Combined with a separate California settlement, the total payout reached $466 million.

What should have happened: Businesses must use clear criteria - like behavioral control, financial control, and relationship type - to determine worker classification. When in doubt, consult a labor attorney or CPA.

3. Missing Estimated Tax Payments

Failing to adjust estimated tax payments after a change in income or entity structure - like switching from a sole proprietorship to an S Corporation - can trigger IRS penalties and interest.

If your income exceeds $150,000, the IRS requires 110% of the prior year’s tax liability to meet safe harbor rules. Underpayment can lead to thousands in penalties.

What should have happened: Business owners should recalculate estimated payments quarterly and adjust for growth, restructuring, or seasonal fluctuations. A proactive tax strategy is key.

4. Ignoring State and Local Requirements

Selling across state lines? You may be subject to sales tax nexus rules, which determine whether your business has a sufficient presence to require tax collection.

If you have nexus in a state, you must:

  • Register with that state’s tax authority

  • Collect the correct sales tax

  • Remit it on the state’s schedule

Failure to do so can result in audits, penalties, interest, and even license suspension. Penalties vary, but often include 10–25% of unpaid tax, plus daily interest and potential criminal charges for repeated violations.

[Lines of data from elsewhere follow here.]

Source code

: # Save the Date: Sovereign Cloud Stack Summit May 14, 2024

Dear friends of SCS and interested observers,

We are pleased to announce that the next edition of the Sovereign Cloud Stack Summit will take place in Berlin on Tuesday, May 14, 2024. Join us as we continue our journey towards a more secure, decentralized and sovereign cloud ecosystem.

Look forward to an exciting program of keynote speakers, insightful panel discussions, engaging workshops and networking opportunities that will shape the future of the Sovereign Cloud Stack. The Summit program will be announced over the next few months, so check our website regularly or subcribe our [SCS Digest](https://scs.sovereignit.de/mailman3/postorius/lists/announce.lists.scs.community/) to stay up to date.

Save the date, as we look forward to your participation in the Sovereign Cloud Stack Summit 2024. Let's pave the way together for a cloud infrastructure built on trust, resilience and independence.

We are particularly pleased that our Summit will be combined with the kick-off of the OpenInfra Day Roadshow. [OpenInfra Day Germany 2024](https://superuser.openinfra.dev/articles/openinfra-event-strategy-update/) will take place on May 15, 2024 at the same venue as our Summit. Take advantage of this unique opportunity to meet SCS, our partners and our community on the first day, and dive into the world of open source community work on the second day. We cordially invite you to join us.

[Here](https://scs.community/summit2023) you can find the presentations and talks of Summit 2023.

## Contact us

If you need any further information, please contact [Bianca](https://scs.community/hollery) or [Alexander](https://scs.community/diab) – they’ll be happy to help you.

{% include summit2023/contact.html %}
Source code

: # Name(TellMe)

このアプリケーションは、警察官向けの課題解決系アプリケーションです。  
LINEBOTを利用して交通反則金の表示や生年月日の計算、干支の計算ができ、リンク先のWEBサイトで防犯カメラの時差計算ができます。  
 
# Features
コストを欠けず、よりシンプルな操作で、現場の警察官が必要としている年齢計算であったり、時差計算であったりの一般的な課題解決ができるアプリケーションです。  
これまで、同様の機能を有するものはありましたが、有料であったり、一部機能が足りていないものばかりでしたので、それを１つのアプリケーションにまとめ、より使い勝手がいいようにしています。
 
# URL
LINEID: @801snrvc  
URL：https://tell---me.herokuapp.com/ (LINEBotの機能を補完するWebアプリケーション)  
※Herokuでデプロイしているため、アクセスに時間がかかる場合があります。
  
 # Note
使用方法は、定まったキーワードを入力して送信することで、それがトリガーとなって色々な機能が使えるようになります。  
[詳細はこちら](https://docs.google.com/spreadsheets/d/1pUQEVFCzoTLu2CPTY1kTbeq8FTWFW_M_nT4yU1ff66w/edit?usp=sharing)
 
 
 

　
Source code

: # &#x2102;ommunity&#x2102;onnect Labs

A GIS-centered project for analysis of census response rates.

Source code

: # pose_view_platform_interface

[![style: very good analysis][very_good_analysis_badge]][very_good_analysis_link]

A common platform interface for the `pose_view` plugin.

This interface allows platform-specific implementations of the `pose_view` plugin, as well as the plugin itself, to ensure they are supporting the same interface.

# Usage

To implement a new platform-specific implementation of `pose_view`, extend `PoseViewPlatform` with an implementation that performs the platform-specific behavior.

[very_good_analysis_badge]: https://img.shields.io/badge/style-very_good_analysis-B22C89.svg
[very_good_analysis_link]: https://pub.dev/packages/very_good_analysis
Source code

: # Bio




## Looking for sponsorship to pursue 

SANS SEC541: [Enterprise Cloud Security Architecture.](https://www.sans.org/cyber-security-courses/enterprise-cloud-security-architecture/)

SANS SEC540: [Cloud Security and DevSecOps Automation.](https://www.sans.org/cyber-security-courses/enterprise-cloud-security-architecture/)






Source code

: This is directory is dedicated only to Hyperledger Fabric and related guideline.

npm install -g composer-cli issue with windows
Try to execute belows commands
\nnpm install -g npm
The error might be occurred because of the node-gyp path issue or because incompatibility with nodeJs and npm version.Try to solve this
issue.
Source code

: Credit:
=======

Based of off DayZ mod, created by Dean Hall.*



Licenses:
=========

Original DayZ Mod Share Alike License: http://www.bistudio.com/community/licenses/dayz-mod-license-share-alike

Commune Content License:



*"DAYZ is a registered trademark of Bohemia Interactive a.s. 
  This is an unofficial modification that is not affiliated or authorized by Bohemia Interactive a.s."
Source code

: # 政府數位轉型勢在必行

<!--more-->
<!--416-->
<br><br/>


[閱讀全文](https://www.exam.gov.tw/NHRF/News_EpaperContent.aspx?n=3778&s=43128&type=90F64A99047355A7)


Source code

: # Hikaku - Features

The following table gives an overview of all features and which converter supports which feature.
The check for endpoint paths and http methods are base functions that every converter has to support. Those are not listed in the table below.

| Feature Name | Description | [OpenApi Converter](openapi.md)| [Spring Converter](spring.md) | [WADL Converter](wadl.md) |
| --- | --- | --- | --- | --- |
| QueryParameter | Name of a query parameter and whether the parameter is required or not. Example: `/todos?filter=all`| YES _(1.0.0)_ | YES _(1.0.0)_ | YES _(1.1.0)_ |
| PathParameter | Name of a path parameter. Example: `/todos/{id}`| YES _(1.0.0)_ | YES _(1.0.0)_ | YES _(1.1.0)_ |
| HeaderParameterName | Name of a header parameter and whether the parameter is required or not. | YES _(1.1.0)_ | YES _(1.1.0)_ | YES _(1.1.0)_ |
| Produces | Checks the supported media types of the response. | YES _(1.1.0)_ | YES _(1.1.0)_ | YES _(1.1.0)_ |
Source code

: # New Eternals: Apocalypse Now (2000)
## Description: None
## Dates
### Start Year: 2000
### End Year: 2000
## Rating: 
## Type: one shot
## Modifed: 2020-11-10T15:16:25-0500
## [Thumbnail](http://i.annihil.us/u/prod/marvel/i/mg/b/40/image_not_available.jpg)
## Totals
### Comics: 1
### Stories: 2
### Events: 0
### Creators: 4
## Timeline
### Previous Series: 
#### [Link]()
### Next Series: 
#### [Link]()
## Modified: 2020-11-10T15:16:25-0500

What should have happened: Businesses must map their jurisdictional footprint and register proactively. Sales tax automation tools and multi-state compliance plans can help.

5. Neglecting Entity Maintenance

Restructuring your business - whether through new ownership, leadership changes, or operational shifts - requires updating your entity status with the state. Failing to do so can delay tax filings, trigger audits, and even lead to administrative dissolution.

That means thousands in reinstatement fees and potential legal disputes over contracts signed under the wrong entity name.

What should have happened: Entity maintenance should be treated as a strategic priority. Update state records promptly, maintain accurate ownership documentation, and ensure all contracts reflect the correct legal entity.

Final Thoughts

These aren’t just mistakes - they’re missed opportunities. Missed chances to stay ahead, protect your margins, and build a business that’s not just visionary, but structurally sound.

Regulatory compliance isn’t just about filing forms. It’s about building systems that anticipate problems before they happen. It’s about making sure your business is as strong behind the scenes as it is out front.

If you’re ready to build a business that lasts, start with the foundation. Get the structure right, stay compliant, and protect what you’re building - because the cost of getting it wrong is far greater than the effort it takes to get it right.